**INSTRUCTIONS TO FOLLOW:** Report the count of lines with "toolbox" in the data below, and no other words.

[Dataset entries]
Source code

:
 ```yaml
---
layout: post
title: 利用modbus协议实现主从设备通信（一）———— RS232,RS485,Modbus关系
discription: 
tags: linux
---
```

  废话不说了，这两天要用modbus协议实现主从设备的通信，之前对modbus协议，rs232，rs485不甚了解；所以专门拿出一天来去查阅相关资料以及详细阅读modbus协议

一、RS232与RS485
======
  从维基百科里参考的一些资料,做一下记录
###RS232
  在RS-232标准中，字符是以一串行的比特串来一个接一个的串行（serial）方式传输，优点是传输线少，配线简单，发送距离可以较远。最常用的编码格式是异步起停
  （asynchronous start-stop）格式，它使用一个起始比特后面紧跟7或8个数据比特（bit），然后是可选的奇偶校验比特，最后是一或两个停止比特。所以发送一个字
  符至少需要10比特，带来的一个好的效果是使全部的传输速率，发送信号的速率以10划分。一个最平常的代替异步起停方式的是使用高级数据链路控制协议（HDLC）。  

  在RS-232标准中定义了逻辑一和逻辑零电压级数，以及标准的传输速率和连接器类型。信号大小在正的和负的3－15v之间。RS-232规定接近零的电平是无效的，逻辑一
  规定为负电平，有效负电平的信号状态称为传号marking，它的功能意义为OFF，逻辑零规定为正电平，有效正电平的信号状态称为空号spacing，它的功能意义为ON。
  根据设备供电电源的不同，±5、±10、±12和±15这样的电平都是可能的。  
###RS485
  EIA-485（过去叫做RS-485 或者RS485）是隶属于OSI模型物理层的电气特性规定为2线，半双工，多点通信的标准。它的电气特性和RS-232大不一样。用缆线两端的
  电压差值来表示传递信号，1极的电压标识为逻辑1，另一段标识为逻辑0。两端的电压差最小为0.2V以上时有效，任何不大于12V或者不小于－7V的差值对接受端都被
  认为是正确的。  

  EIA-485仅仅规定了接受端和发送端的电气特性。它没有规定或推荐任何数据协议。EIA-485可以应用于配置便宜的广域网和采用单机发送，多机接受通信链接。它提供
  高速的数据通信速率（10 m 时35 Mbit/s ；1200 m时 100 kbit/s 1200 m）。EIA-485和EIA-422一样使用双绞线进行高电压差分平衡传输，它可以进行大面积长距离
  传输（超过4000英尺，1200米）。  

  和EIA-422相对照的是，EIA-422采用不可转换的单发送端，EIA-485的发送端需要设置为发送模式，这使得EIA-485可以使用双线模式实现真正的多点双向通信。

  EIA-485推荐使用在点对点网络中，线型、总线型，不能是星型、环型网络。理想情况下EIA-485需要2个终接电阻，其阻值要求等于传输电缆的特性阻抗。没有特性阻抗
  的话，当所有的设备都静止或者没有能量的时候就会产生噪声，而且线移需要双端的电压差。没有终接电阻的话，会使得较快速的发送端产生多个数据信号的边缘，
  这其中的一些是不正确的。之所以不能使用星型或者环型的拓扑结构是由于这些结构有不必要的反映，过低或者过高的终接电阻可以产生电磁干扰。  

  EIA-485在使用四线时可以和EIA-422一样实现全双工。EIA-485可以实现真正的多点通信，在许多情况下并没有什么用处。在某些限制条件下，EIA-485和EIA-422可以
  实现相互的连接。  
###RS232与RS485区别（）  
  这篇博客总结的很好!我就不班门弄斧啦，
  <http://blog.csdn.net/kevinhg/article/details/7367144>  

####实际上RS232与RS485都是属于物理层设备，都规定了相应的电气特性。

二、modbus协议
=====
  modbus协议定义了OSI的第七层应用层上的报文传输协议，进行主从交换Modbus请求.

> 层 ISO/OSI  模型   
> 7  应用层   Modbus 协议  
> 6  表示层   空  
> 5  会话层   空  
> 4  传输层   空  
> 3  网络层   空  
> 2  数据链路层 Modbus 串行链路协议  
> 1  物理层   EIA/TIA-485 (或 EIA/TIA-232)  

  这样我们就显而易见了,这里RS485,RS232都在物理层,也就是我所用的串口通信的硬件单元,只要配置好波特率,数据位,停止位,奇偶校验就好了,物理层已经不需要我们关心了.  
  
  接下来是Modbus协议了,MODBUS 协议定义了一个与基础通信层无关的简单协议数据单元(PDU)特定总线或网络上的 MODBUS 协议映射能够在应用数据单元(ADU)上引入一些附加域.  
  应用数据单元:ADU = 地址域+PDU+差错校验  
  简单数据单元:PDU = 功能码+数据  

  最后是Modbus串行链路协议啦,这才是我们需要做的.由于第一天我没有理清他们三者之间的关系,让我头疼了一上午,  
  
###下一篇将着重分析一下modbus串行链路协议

==

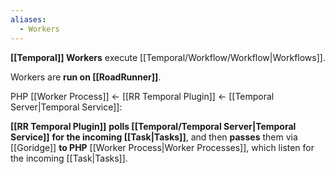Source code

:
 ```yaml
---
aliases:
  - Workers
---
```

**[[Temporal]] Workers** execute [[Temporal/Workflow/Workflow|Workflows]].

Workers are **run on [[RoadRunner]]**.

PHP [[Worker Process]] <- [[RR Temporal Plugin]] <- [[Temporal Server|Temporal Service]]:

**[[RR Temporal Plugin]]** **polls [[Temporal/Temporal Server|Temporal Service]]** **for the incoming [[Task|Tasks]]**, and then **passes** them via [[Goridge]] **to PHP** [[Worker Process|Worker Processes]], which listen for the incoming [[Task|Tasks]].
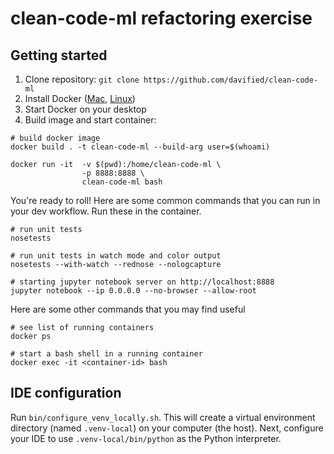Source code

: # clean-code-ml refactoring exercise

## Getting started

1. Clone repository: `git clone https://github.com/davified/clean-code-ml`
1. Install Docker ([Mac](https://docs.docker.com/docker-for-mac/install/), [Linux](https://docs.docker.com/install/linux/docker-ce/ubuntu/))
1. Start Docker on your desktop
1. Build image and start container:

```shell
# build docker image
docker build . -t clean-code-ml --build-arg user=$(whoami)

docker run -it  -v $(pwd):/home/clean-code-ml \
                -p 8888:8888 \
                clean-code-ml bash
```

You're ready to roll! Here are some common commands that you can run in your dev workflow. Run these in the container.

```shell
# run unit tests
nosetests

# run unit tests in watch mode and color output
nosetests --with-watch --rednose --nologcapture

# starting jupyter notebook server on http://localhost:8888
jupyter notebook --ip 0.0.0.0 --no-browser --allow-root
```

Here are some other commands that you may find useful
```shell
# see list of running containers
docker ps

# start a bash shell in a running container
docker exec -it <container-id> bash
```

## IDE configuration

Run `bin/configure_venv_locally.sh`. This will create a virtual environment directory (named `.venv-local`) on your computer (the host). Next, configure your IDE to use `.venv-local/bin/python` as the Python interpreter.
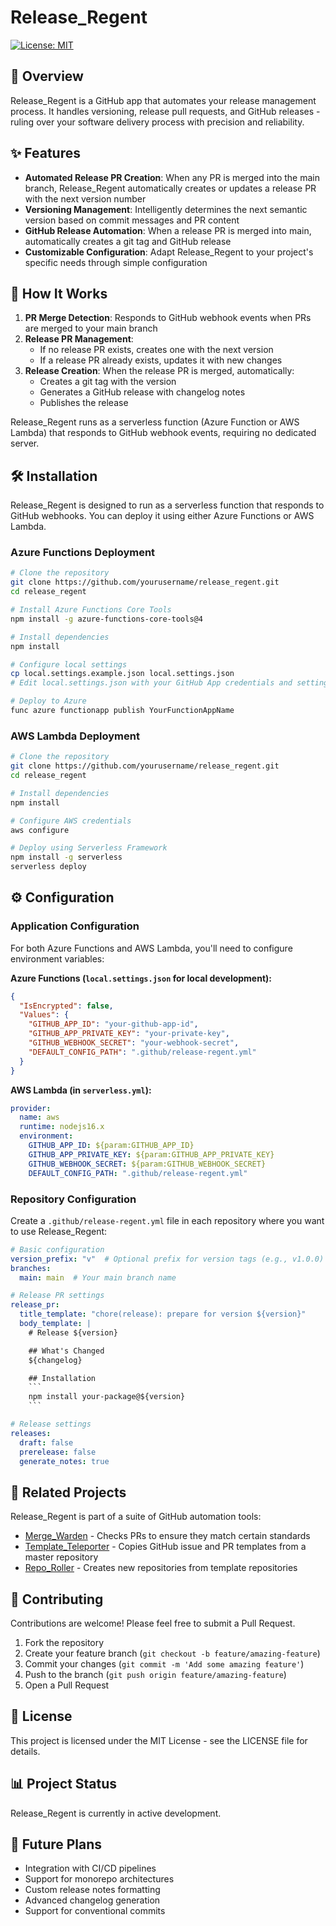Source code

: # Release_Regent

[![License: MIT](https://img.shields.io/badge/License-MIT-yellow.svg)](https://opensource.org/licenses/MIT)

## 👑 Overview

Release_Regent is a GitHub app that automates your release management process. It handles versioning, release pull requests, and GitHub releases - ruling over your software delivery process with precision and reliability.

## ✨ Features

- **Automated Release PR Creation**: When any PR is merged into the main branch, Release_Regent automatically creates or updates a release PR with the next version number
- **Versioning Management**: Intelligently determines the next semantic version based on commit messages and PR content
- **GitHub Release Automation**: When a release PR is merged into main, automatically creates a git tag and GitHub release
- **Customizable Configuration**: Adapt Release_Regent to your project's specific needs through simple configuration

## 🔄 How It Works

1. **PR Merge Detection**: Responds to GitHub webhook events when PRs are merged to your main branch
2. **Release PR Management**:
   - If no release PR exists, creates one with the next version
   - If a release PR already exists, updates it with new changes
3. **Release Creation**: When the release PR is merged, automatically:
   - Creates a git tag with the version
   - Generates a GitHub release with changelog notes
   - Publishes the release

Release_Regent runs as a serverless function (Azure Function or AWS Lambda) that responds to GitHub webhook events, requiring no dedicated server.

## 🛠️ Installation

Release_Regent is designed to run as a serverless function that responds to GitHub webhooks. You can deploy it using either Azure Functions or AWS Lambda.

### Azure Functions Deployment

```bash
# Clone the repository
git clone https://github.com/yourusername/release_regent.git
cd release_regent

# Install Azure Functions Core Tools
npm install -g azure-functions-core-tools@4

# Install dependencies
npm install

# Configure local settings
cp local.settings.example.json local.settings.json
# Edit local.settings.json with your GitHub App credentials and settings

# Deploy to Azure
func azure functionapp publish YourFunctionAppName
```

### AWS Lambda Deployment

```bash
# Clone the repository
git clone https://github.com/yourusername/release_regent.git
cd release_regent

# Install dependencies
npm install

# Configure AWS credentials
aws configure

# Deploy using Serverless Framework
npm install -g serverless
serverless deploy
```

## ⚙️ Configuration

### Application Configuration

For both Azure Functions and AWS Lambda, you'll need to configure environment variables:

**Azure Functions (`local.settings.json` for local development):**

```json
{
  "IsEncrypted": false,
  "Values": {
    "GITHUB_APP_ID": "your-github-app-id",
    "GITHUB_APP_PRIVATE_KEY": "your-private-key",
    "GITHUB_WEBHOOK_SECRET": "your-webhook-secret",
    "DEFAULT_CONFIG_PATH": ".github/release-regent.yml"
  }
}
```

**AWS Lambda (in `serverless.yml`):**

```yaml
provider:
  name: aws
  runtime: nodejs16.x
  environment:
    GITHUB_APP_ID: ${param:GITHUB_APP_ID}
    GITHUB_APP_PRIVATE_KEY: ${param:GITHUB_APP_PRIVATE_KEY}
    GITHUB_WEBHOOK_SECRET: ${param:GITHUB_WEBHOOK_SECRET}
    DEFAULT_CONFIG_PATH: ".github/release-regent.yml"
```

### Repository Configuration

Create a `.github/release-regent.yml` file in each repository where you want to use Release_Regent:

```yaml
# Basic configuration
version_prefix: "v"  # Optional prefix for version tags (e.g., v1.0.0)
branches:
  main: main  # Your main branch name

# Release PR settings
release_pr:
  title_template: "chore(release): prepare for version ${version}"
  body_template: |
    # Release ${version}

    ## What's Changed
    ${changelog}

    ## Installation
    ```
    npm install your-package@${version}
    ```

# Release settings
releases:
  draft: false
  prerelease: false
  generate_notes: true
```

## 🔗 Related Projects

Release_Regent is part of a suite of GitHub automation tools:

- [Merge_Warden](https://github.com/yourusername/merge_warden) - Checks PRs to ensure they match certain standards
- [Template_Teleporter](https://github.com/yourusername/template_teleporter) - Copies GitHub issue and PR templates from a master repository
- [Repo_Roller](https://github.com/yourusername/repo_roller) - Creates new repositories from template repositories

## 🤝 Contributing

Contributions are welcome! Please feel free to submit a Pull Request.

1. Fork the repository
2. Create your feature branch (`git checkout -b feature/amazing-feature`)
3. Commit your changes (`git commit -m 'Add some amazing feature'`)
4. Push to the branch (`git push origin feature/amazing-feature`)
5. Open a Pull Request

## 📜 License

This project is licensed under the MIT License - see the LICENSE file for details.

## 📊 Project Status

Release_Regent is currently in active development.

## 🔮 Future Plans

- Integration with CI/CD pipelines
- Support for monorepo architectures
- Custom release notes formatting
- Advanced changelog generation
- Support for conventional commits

---

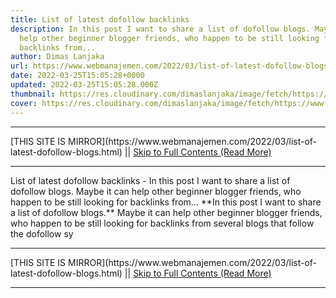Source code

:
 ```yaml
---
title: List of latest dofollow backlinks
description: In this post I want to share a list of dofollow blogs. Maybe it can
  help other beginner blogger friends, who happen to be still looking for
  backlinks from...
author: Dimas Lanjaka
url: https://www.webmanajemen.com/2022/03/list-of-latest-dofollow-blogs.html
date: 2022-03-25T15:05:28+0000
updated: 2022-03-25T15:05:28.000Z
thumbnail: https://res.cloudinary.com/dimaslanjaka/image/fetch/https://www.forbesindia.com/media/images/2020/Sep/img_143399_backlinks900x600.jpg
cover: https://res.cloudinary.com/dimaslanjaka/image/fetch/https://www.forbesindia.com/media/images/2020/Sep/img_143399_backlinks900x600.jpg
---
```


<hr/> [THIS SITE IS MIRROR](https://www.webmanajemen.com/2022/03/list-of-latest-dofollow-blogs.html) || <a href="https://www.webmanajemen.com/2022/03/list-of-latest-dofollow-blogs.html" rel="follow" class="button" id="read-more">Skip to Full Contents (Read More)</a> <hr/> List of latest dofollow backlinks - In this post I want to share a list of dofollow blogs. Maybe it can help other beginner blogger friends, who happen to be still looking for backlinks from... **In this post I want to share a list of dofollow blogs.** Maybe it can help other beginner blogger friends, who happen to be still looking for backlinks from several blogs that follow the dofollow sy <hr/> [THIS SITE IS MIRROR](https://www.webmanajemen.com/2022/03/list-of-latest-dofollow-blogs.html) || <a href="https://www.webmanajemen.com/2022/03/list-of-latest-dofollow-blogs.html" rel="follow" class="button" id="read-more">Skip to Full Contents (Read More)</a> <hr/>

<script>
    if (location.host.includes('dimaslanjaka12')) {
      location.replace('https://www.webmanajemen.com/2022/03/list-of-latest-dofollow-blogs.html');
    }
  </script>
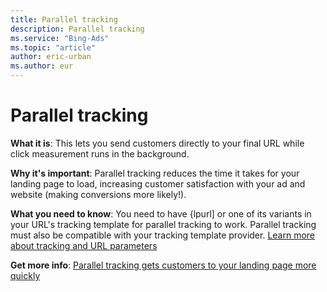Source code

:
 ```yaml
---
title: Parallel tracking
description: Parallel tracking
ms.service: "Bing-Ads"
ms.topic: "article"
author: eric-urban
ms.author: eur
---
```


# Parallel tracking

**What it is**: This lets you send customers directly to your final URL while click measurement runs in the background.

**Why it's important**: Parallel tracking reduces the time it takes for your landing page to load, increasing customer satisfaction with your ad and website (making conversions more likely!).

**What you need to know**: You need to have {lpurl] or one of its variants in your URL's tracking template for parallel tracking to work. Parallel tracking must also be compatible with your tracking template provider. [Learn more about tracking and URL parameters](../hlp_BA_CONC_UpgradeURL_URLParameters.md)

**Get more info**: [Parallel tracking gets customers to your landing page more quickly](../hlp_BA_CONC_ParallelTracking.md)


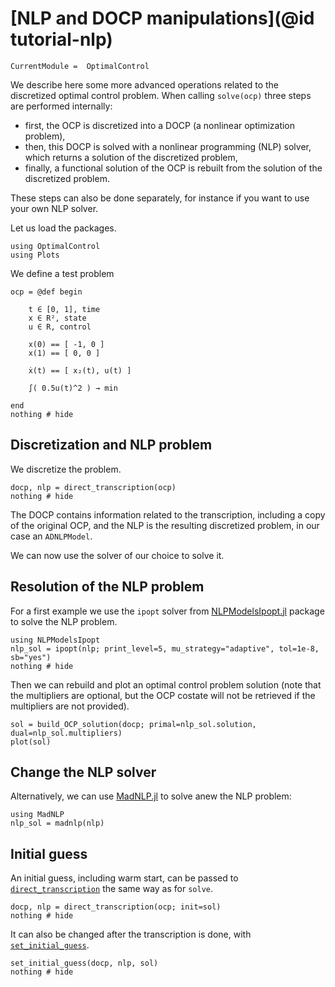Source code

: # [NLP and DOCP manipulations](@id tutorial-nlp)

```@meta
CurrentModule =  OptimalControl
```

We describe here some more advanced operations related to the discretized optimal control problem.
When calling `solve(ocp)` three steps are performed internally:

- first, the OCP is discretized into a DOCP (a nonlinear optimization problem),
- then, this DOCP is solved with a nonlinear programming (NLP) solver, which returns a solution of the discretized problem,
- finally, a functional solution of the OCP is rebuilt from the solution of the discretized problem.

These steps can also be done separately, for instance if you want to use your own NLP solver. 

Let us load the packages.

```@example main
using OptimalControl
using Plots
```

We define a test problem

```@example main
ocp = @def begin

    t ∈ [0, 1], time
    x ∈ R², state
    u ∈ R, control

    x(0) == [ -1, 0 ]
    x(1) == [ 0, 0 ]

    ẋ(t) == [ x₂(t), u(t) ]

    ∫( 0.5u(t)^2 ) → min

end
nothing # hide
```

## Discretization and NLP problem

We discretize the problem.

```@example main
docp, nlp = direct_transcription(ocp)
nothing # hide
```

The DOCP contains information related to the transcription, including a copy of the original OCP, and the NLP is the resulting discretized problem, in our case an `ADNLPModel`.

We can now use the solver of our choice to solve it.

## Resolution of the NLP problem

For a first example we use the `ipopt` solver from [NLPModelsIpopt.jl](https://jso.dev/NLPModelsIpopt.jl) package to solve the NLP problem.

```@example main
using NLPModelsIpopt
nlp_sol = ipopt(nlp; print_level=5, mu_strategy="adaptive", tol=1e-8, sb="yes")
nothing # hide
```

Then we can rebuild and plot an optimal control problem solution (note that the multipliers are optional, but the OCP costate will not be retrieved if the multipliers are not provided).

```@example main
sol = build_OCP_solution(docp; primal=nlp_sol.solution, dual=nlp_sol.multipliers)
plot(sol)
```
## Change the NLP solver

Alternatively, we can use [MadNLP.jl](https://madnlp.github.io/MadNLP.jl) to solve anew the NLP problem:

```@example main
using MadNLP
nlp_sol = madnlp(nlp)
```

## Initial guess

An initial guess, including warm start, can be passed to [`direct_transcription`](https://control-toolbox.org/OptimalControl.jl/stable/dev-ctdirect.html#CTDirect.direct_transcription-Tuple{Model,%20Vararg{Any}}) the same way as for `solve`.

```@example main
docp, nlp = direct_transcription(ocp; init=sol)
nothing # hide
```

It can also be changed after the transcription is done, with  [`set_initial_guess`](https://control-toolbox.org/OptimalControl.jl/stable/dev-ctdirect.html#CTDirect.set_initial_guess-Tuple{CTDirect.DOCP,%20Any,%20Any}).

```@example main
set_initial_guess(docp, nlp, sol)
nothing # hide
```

**REPLY TO THE EXERCISE:** 2